コロナが消え失せても、満員電車には乗れない人々がいるのです。
コロナが消え失せても、学校には通えない人々がいるのです。
コロナが消え失せても、劇場やライブハウスにいけない人々がいるのです。
選択肢を増やしてほしい。それが私の願いです。
会社に通うという働き方もあれば、リモートワークという働き方もあっていい。教室で授業を受けるという学び方もあれば、オンライン授業を受けるという学び方もあっていい。
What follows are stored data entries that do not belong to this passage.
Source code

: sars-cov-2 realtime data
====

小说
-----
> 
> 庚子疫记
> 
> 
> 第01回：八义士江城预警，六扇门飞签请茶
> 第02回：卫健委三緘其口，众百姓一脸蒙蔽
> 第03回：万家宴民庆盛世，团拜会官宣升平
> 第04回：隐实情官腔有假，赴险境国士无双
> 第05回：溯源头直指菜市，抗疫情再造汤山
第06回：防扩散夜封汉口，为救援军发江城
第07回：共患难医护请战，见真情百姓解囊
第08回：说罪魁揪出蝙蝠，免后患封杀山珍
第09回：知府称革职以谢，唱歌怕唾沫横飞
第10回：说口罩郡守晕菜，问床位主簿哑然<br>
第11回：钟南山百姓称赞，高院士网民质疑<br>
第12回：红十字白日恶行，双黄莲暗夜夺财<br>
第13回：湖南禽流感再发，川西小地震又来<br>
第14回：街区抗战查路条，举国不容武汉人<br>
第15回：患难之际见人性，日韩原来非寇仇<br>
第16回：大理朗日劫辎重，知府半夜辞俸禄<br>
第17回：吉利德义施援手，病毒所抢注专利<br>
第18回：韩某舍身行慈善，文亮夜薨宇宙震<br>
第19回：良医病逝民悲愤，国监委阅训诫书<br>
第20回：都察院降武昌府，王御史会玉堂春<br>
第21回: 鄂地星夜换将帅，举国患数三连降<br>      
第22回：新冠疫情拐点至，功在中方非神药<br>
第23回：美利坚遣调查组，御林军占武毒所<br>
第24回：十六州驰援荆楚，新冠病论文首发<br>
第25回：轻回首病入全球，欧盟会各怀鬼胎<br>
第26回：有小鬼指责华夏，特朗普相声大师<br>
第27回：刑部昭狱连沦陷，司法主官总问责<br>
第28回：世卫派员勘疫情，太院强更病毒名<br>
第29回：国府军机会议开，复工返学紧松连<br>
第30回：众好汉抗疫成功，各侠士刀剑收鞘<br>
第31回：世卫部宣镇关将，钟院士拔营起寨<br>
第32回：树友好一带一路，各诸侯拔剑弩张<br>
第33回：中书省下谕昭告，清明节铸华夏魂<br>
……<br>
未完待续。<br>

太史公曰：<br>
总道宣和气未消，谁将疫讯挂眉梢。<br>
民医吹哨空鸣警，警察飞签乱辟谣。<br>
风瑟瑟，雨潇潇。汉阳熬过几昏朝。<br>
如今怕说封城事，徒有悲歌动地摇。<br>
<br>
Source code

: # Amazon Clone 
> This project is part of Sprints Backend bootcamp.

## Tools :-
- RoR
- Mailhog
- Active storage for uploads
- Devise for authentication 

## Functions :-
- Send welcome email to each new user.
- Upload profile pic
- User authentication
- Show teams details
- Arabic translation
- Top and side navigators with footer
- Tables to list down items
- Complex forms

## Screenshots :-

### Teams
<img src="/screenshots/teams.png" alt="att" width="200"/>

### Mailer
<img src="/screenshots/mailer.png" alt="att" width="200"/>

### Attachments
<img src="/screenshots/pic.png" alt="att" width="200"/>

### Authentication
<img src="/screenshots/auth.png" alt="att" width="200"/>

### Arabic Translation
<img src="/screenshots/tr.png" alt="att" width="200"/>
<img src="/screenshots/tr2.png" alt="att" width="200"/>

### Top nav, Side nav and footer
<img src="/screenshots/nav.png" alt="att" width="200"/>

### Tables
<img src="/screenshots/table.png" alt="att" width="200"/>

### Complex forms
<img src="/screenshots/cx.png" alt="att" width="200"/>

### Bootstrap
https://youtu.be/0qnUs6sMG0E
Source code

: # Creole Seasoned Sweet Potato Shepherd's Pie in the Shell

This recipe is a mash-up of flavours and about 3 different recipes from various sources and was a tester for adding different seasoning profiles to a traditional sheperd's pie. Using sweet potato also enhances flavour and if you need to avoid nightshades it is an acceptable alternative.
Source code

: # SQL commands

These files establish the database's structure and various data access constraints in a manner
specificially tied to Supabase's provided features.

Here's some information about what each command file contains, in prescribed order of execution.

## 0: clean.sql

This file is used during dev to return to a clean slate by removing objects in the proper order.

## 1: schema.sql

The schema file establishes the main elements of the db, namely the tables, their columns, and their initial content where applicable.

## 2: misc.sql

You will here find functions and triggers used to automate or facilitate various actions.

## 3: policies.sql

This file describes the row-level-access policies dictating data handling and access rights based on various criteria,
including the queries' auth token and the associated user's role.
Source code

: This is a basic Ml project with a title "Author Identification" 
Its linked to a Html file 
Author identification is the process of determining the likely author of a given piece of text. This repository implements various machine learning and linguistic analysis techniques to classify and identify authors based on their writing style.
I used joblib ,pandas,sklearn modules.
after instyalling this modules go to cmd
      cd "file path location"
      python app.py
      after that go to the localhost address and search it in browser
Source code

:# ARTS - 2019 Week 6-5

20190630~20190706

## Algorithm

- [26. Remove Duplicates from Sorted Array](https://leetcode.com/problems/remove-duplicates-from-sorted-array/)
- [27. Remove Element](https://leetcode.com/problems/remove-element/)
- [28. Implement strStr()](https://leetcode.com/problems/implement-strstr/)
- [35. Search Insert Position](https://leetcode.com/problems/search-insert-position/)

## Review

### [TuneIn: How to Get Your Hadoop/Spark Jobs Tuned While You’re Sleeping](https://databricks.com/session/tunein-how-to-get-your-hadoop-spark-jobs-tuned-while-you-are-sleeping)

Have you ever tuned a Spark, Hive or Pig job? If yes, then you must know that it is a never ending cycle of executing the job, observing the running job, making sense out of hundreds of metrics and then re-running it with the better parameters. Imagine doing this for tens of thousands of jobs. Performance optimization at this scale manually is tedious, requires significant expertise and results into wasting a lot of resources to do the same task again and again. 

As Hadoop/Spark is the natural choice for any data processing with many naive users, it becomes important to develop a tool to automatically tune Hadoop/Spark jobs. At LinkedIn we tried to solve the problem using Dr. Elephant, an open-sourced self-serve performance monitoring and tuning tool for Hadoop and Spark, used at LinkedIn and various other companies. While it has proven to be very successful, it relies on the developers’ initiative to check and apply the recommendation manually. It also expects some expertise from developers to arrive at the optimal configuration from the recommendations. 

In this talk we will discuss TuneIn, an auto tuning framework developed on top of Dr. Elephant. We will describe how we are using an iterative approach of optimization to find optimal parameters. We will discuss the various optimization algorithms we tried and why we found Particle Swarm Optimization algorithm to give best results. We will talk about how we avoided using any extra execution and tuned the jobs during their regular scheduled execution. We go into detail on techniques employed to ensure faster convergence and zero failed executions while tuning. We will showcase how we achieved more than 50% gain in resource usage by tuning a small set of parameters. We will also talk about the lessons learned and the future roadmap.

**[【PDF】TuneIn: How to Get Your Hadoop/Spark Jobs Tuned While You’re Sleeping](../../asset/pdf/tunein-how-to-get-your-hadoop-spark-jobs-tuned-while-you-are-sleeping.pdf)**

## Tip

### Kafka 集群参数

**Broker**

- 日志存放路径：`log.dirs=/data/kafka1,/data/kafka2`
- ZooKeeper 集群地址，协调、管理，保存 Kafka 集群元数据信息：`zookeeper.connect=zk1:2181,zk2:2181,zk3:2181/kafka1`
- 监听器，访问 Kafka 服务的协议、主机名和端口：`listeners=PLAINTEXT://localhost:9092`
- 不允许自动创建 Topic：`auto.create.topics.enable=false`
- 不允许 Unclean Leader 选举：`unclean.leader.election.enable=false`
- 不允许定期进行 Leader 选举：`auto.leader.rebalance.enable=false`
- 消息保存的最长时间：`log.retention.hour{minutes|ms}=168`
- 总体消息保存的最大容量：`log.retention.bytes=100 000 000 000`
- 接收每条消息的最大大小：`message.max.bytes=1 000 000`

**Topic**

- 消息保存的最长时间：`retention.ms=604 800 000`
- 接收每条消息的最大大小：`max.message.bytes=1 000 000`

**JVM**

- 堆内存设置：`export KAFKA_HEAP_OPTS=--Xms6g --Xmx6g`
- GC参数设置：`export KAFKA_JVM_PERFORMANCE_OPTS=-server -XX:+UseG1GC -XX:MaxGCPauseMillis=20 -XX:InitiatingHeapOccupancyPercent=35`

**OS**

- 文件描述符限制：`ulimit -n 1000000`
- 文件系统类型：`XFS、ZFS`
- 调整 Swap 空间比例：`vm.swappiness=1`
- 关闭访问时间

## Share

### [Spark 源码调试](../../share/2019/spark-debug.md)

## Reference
劇場やライブハウスで声援を送るという楽しみ方もあれば、画面の前でリアルタイムに声援を送るという楽しみ方もあっていい。
そんな選択肢にあふれた世の中になってくれたらな、と思っています。そうすることで、社会から排除される人がいなくなるから。これまで排除されてきた人が救われるから。
貴重なお時間をいただき、ありがとうございました。